**What is expected**:
Print word for word the first line of the records below and every following line through the one containing "- *Field of Study*: Computer Science"; print nothing else.

**Supplied records**:
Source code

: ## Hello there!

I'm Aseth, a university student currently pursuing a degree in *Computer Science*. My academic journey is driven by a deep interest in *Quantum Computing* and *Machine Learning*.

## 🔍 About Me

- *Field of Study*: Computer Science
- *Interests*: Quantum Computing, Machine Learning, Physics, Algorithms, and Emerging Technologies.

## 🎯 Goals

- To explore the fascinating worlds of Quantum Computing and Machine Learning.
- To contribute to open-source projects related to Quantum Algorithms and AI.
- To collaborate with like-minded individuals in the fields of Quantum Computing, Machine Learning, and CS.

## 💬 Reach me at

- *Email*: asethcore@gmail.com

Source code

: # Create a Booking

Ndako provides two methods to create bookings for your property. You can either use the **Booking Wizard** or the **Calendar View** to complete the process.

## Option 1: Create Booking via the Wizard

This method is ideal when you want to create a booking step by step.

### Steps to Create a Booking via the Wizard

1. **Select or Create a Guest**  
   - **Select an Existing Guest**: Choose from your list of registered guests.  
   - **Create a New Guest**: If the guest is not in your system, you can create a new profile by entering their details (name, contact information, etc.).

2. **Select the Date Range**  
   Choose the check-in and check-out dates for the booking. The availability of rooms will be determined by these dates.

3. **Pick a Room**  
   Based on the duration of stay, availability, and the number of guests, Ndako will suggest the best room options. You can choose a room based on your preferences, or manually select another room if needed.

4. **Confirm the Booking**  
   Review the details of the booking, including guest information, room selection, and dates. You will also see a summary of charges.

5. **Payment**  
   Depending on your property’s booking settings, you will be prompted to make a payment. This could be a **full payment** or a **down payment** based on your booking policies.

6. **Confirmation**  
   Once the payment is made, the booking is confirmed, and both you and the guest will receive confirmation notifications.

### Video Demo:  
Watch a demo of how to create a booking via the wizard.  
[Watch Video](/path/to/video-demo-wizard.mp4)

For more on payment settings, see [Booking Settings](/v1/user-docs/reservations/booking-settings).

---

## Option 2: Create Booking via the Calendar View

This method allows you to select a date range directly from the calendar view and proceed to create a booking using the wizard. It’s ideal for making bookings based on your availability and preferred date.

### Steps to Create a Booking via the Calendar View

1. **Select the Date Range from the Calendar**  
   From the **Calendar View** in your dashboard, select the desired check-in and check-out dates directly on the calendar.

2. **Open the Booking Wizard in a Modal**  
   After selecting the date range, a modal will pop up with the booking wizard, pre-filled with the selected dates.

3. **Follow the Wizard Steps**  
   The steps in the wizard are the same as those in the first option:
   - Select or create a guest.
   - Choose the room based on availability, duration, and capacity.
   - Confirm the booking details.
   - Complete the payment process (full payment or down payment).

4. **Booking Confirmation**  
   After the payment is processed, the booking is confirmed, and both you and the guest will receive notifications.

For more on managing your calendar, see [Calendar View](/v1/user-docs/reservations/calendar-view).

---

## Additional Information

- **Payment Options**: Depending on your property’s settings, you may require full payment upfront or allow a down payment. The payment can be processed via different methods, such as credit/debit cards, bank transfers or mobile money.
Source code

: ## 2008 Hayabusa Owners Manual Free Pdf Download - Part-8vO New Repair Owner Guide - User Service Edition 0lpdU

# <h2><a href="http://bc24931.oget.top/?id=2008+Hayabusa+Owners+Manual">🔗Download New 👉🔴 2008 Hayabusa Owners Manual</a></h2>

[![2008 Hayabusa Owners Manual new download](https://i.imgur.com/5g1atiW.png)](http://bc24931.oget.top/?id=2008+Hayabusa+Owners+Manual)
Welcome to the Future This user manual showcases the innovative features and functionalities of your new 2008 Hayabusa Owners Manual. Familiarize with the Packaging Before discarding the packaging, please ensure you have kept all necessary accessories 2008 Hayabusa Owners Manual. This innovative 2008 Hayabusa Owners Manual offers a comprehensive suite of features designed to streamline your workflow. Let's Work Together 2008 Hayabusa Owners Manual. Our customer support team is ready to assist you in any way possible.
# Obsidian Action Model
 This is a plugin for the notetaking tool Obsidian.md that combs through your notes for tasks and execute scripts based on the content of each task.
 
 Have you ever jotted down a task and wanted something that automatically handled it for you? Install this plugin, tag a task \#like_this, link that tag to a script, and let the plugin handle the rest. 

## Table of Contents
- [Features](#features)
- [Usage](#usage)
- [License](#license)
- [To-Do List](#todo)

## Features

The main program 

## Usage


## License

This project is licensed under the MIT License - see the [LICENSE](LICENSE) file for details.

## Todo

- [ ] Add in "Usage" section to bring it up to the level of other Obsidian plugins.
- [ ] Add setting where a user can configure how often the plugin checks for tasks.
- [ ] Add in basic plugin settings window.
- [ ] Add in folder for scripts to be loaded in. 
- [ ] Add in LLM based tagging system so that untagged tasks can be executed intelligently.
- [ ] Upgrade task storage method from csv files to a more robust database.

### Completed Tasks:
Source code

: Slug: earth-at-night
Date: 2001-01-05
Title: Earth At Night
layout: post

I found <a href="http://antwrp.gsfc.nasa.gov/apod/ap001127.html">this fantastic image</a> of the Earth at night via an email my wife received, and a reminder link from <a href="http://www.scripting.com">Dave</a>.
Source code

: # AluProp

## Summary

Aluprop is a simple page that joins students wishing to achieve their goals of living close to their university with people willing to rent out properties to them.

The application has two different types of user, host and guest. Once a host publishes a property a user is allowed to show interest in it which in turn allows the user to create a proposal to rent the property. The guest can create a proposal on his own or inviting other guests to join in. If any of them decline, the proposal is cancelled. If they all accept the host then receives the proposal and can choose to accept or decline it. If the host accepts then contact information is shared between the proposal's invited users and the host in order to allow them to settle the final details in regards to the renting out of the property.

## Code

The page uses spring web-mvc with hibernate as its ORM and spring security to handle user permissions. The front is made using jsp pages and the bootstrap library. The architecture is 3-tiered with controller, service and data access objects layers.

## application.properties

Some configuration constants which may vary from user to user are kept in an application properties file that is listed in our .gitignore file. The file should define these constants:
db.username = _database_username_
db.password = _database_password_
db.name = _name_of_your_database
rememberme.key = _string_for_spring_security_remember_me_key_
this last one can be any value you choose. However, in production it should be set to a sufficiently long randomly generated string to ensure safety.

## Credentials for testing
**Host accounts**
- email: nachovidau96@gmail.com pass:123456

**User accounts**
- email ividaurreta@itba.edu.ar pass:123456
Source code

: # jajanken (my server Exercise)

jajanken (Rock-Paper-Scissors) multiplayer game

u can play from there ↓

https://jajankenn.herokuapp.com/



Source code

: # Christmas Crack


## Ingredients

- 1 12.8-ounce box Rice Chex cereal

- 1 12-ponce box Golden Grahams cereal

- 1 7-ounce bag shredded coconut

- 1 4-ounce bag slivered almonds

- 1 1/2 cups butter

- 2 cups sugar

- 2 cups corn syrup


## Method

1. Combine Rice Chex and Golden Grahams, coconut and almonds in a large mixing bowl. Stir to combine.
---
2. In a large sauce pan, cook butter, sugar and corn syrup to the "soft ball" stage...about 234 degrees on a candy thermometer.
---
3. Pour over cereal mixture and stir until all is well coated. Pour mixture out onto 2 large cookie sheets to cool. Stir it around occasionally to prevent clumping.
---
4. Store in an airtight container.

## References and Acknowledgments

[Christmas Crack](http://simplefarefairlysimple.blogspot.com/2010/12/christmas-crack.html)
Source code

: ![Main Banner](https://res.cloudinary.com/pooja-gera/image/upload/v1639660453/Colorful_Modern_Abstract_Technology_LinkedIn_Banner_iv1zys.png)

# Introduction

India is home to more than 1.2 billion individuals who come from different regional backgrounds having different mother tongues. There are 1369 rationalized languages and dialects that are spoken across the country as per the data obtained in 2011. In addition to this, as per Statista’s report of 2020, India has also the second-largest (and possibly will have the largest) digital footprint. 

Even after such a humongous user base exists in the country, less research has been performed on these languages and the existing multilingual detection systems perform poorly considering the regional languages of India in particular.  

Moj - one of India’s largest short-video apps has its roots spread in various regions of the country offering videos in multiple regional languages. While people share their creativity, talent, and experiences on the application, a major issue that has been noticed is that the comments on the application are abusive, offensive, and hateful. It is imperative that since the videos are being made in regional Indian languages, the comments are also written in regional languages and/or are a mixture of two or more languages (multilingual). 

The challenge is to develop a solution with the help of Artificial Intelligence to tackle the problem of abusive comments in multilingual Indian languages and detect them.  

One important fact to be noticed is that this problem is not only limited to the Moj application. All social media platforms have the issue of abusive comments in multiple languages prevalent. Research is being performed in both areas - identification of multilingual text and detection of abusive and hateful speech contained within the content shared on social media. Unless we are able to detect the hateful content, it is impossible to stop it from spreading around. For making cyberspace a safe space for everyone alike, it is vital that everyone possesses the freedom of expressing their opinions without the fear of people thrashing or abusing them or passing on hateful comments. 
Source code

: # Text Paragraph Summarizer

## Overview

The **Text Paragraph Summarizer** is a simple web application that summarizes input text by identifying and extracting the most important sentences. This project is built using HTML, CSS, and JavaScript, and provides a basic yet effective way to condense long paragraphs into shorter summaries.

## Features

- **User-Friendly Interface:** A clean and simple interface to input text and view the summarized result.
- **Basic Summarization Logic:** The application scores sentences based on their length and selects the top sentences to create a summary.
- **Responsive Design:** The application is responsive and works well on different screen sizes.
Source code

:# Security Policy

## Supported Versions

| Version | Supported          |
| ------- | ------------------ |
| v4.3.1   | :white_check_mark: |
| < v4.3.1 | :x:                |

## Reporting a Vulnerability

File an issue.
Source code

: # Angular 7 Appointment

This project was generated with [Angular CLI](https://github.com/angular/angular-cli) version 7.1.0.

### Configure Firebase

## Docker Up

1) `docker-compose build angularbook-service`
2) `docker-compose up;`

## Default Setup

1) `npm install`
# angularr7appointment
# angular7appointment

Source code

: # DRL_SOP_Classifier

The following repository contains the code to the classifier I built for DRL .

**Your response**:
Source code

: ## Hello there!

I'm Aseth, a university student currently pursuing a degree in *Computer Science*. My academic journey is driven by a deep interest in *Quantum Computing* and *Machine Learning*.

## 🔍 About Me

- *Field of Study*: Computer Science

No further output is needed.